Key contracts between French companies and Kenya include the building of a railway line from the traffic-congested capital Nairobi to Jomo Kenyatta International Airport, a trip of about 20 kilometres that can take up to two hours by car.
The railway, which should be operational by 2021 "will help completely transform the lives of millions of urban workers", said President Kenyatta.
A consortium led by France’s largest construction firm Vinci secured a 30-year concession to improve and operate a much needed highway between Nairobi northwest to Mau, a busy stretch of road for passengers and freight that is among the country's deadliest.
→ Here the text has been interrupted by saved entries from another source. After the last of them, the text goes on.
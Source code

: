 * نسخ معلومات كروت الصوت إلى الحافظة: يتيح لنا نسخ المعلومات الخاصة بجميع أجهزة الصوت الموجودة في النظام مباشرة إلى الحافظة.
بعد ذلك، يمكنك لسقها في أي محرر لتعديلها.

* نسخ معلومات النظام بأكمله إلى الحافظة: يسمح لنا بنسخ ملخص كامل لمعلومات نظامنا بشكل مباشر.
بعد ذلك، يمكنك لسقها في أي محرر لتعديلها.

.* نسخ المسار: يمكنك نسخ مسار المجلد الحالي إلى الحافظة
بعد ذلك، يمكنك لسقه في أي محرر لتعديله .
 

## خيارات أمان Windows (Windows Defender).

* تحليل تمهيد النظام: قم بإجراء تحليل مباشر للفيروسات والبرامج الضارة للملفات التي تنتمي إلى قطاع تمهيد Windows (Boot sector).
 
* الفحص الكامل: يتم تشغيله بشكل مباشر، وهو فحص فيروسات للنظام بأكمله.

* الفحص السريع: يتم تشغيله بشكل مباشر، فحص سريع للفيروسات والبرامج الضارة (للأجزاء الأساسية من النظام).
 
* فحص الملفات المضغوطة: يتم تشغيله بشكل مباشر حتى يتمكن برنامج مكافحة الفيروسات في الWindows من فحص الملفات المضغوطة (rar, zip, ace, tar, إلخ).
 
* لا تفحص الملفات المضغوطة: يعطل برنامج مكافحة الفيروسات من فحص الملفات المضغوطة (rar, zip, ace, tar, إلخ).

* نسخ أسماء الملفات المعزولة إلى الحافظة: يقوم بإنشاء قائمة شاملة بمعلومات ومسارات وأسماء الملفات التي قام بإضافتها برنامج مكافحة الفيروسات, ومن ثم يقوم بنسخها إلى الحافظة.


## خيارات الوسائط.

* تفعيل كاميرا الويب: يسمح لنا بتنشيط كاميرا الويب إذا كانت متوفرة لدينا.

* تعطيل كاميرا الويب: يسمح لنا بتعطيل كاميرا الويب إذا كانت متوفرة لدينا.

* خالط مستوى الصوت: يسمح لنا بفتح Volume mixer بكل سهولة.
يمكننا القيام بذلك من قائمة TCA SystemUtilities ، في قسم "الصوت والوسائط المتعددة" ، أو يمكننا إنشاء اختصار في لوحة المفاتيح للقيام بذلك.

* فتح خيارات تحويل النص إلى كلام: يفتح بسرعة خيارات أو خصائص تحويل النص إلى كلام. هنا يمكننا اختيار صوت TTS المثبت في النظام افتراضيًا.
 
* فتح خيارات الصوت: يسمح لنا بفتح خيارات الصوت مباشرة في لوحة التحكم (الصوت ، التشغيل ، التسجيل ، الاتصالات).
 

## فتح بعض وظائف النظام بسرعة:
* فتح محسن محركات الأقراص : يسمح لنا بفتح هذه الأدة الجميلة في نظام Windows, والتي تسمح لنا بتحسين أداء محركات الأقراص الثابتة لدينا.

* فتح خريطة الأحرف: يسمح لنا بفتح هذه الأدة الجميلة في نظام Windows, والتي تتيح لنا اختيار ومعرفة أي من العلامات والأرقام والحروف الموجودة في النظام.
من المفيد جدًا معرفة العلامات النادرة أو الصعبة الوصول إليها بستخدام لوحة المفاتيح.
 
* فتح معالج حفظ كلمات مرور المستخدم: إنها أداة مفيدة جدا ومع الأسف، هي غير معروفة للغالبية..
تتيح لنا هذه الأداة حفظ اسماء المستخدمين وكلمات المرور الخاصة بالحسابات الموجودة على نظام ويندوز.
Another consortium led by Airbus won a 200 million euro contract for coastal and maritime surveillance, and renewables firm Voltalia sealed a 70 million euro contract for two solar power plants.
After Djibouti and Ethiopia, Kenya is the third stop on the French president's trip to East Africa where France is seeking to strengthen economic, military, and cultural ties.
Macron said France wants trade and commercial relationships that are "much more fair and profitable for the Kenyan people," adding the best kind of investment was one that respected the receiving country's sovereignty and was "sustainable."
He was not in favour of major projects undertaken in other countries "without creating jobs" and financed with long-term loans that plunge countries into irreversible debt.
On Tuesday, Macron offered "respectful partnership" to Djibouti, heavily-indebted to China for infrastructure project loans. China is rapidly expanding its foothold on the continent.
The French leader will attend the One Planet Summit on reversing climate change in the capital Nairobi on Thursday.